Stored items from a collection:
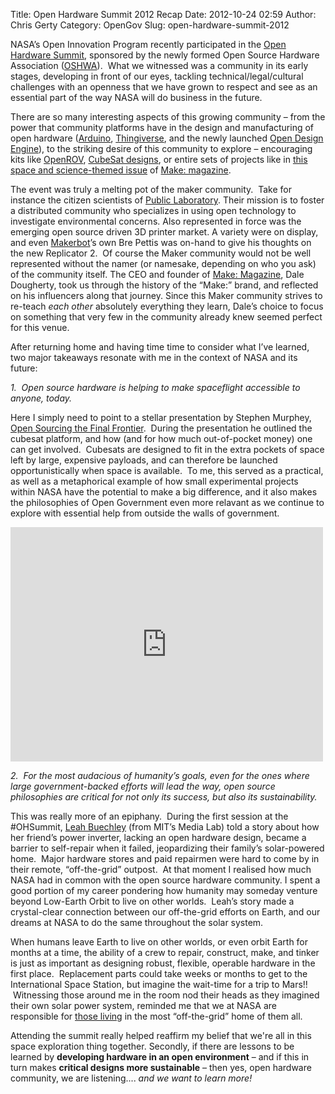 Title: Open Hardware Summit 2012 Recap
Date: 2012-10-24 02:59
Author: Chris Gerty
Category: OpenGov
Slug: open-hardware-summit-2012

NASA’s Open Innovation Program recently participated in the [Open
Hardware Summit][], sponsored by the newly formed Open Source Hardware
Association ([OSHWA][Open Hardware Summit]).  What we witnessed was a
community in its early stages, developing in front of our eyes, tackling
technical/legal/cultural challenges with an openness that we have grown
to respect and see as an essential part of the way NASA will do business
in the future.

There are so many interesting aspects of this growing community – from
the power that community platforms have in the design and manufacturing
of open hardware ([Arduino][], [Thingiverse][], and the newly launched
[Open Design Engine][]), to the striking desire of this community to
explore – encouraging kits like [OpenROV][], [CubeSat designs][], or
entire sets of projects like in [this space and science-themed issue][]
of [Make: magazine][].

The event was truly a melting pot of the maker community.  Take for
instance the citizen scientists of [Public Laboratory][]. Their mission
is to foster a distributed community who specializes in using open
technology to investigate environmental concerns. Also represented in
force was the emerging open source driven 3D printer market. A variety
were on display, and even [Makerbot][]’s own Bre Pettis was on-hand to
give his thoughts on the new Replicator 2.  Of course the Maker
community would not be well represented without the namer (or namesake,
depending on who you ask) of the community itself. The CEO and founder
of [Make: Magazine][Make: magazine], Dale Dougherty, took us through the
history of the “Make:” brand, and reflected on his influencers along
that journey. Since this Maker community strives to re-teach *each
other* absolutely everything they learn, Dale’s choice to focus on
something that very few in the community already knew seemed perfect for
this venue.

After returning home and having time time to consider what I’ve learned,
two major takeaways resonate with me in the context of NASA and its
future:

*1.  Open source hardware is helping to make spaceflight accessible to
anyone, today.*

Here I simply need to point to a stellar presentation by Stephen
Murphey, [Open Sourcing the Final Frontier][].  During the presentation
he outlined the cubesat platform, and how (and for how much
out-of-pocket money) one can get involved.  Cubesats are designed to fit
in the extra pockets of space left by large, expensive payloads, and can
therefore be launched opportunistically when space is available.  To me,
this served as a practical, as well as a metaphorical example of how
small experimental projects within NASA have the potential to make a big
difference, and it also makes the philosophies of Open Government even
more relavant as we continue to explore with essential help from outside
the walls of government.

<iframe src="http://player.vimeo.com/video/52059111" frameborder="0" width="500" height="375"></iframe>

*2.  For the most audacious of humanity’s goals, even for the ones where
large government-backed efforts will lead the way, open source
philosophies are critical for not only its success, but also its
sustainability.*

This was really more of an epiphany.  During the first session at the
\#OHSummit, [Leah Buechley][] (from MIT’s Media Lab) told a story about
how her friend’s power inverter, lacking an open hardware design, became
a barrier to self-repair when it failed, jeopardizing their family’s
solar-powered home.  Major hardware stores and paid repairmen were hard
to come by in their remote, “off-the-grid” outpost.  At that moment I
realised how much NASA had in common with the open source hardware
community. I spent a good portion of my career pondering how humanity
may someday venture beyond Low-Earth Orbit to live on other worlds.
 Leah’s story made a crystal-clear connection between our off-the-grid
efforts on Earth, and our dreams at NASA to do the same throughout the
solar system.

When humans leave Earth to live on other worlds, or even orbit Earth for
months at a time, the ability of a crew to repair, construct, make, and
tinker is just as important as designing robust, flexible, operable
hardware in the first place.  Replacement parts could take weeks or
months to get to the International Space Station, but imagine the
wait-time for a trip to Mars!!  Witnessing those around me in the room
nod their heads as they imagined their own solar power system, reminded
me that we at NASA are responsible for [those living][] in the most
“off-the-grid” home of them all.

Attending the summit really helped reaffirm my belief that we're all in
this space exploration thing together. Secondly, if there are lessons to
be learned by **developing hardware in an open environment** – and if
this in turn makes **critical designs more sustainable** – then yes,
open hardware community, we are listening.... *and we want to learn
more!*

  [Open Hardware Summit]: http://summit.oshwa.org/
  [Arduino]: http://www.arduino.cc/
  [Thingiverse]: http://www.thingiverse.com/
  [Open Design Engine]: https://opendesignengine.net/
  [OpenROV]: http://openrov.com/
  [CubeSat designs]: http://www.kickstarter.com/projects/575960623/ardusat-your-arduino-experiment-in-space
  [this space and science-themed issue]: http://makezine.com/24/
  [Make: magazine]: http://makezine.com/
  [Public Laboratory]: http://publiclaboratory.org/home
  [Makerbot]: http://makerbot.com/
  [Open Sourcing the Final Frontier]: http://summit.oshwa.org/open-sourcing-the-final-frontier/
  [Leah Buechley]: http://web.media.mit.edu/~leah/
  [those living]: http://www.nasa.gov/mission_pages/station/expeditions/index.html
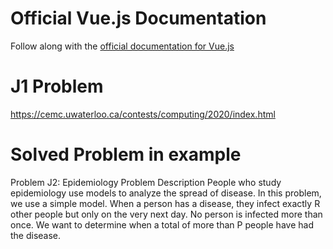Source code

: # Official Vue.js Documentation
Follow along with the [official documentation for Vue.js](https://vuejs.org/v2/guide/)

# J1 Problem
https://cemc.uwaterloo.ca/contests/computing/2020/index.html

# Solved Problem in example
Problem J2: Epidemiology
Problem Description
  People who study epidemiology use models to analyze the spread of disease. In this problem, we
  use a simple model.
  When a person has a disease, they infect exactly R other people but only on the very next day. No
  person is infected more than once. We want to determine when a total of more than P people have
  had the disease.
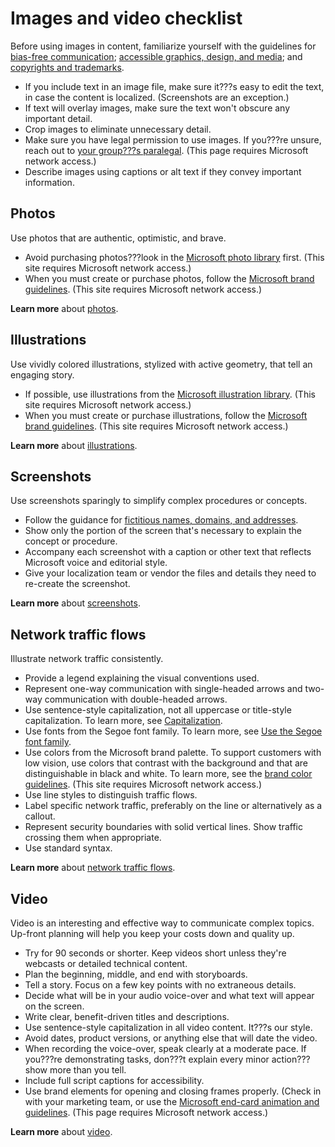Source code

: # Images and video checklist

Before using images in content, familiarize yourself with the guidelines for [bias-free communication](/style-guide/bias-free-communication); [accessible graphics, design, and media](https://worldready.cloudapp.net/Styleguide/Read?id=2700&topicid=26700); and [copyrights and trademarks](/style-guide/legal-content/copyrights-trademarks).

  - If
    you include text in an image file, make sure it???s easy to edit the
    text, in case the content is localized. (Screenshots are an exception.)
  - If text will overlay images, make sure the text won't obscure any important detail.
  - Crop images to eliminate unnecessary detail.
  - Make sure you have legal permission to use images. If you???re unsure, reach out to [your group???s paralegal](https://microsoft.sharepoint.com/sites/lcaweb/Pages/Applications/LegalContact.aspx). (This page requires Microsoft network access.)
  - Describe images using captions or alt text if they convey important information.

## Photos

Use photos that are authentic, optimistic, and brave. 

  - Avoid purchasing photos???look in the [Microsoft photo library](https://microsoft.sharepoint.com/teams/BrandCentral/Search/pages/BCPhotographyResults.aspx) first. (This site requires Microsoft network access.)
  - When you must create or purchase photos, follow the [Microsoft brand guidelines](https://microsoft.sharepoint.com/teams/BrandCentral/Pages/The-Microsoft-brand-Core-elements-Photography.aspx). (This site requires Microsoft network access.)

 **Learn more** about [photos](/style-guide/images-video/photos).

## Illustrations

Use vividly colored illustrations, stylized with active geometry, that tell an engaging story. 

  - If possible, use illustrations from the [Microsoft illustration library](https://microsoft.sharepoint.com/teams/BrandCentral/Pages/Bundles/Illustrations_Editable_AllCollections.aspx). (This site requires Microsoft network access.)
  - When you must create or purchase illustrations, follow the [Microsoft brand guidelines](https://microsoft.sharepoint.com/teams/BrandCentral/Pages/The-Microsoft-brand-Core-elements-Illustration.aspx). (This site requires Microsoft network access.)

 **Learn more** about [illustrations](/style-guide/images-video/illustrations)[](/style-guide/images-video/photos).

## Screenshots

Use screenshots sparingly to simplify complex procedures or concepts. 

  - Follow the guidance for [fictitious names, domains, and addresses](/style-guide/legal-content/fictitious-names-domains-addresses). 
  - Show only the portion of the screen that's necessary to explain the concept or procedure.
  - Accompany each screenshot with a caption or other text that reflects Microsoft voice and editorial style. 
  - Give your localization team or vendor the files and details they need to re-create the screenshot.

 **Learn more** about [screenshots](/style-guide/images-video/screenshots)[](/style-guide/images-video/illustrations).

## Network traffic flows

Illustrate network traffic consistently.

  - Provide a legend explaining the visual conventions used.
  - Represent one-way communication with single-headed arrows and two-way communication with double-headed arrows.
  - Use sentence-style capitalization, not all uppercase or title-style capitalization. To learn more, see [Capitalization](/style-guide/capitalization).
  - Use fonts from the Segoe font family. To learn more, see [Use the Segoe font family](/style-guide/text-formatting/using-type/use-segoe-font-family).
  - Use
    colors from the Microsoft brand palette. To support customers with low
    vision, use colors that contrast with the background and that are
    distinguishable in black and white. To learn more, see the [brand color guidelines](https://microsoft.sharepoint.com/teams/BrandCentral/Pages/The-Microsoft-brand-Core-elements-Color.aspx "Color guidelines on Brand Central"). (This site requires Microsoft network access.)
  - Use line styles to distinguish traffic flows. 
  - Label specific network traffic, preferably on the line or alternatively as a callout.
  - Represent security boundaries with solid vertical lines. Show traffic crossing them when appropriate.
  - Use standard syntax.

 **Learn more** about [network traffic flows](/style-guide/images-video/network-traffic-flows).

## Video

Video is
an interesting and effective way to communicate complex
topics. Up-front planning will help you keep your costs down
and quality up. 

  - Try for 90 seconds or shorter. Keep videos short unless they're webcasts or detailed technical content. 
  - Plan the beginning, middle, and end with storyboards. 
  - Tell a story. Focus on a few key points with no extraneous details.
  - Decide what will be in your audio voice-over and what text will appear on the screen. 
  - Write clear, benefit-driven titles and descriptions.
  - Use sentence-style capitalization in all video content. It???s our style.
  - Avoid dates, product versions, or anything else that will date the video. 
  - When
    recording the voice-over, speak clearly at a moderate pace. If
    you???re demonstrating tasks, don???t explain every minor action???show
    more than you tell.
  - Include full script captions for accessibility.
  - Use brand elements for opening and closing frames properly. (Check in with your marketing team, or use the [Microsoft end-card ](https://microsoft.sharepoint.com/teams/BrandCentral/Pages/Bundles/Microsoft_logo_endcard_animation.aspx)[animation and guidelines](https://microsoft.sharepoint.com/teams/BrandCentral/Pages/Bundles/Microsoft_logo_endcard_animation.aspx). (This page requires Microsoft network access.)

**Learn more** about [video](/style-guide/images-video/video).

### WHAT IS BEING ASKED
Every line that holds the string "flows" must be copied from the records above.

### PROBLEM SOLUTION
## Network traffic flows
  - Use line styles to distinguish traffic flows. 
 **Learn more** about [network traffic flows](/style-guide/images-video/network-traffic-flows).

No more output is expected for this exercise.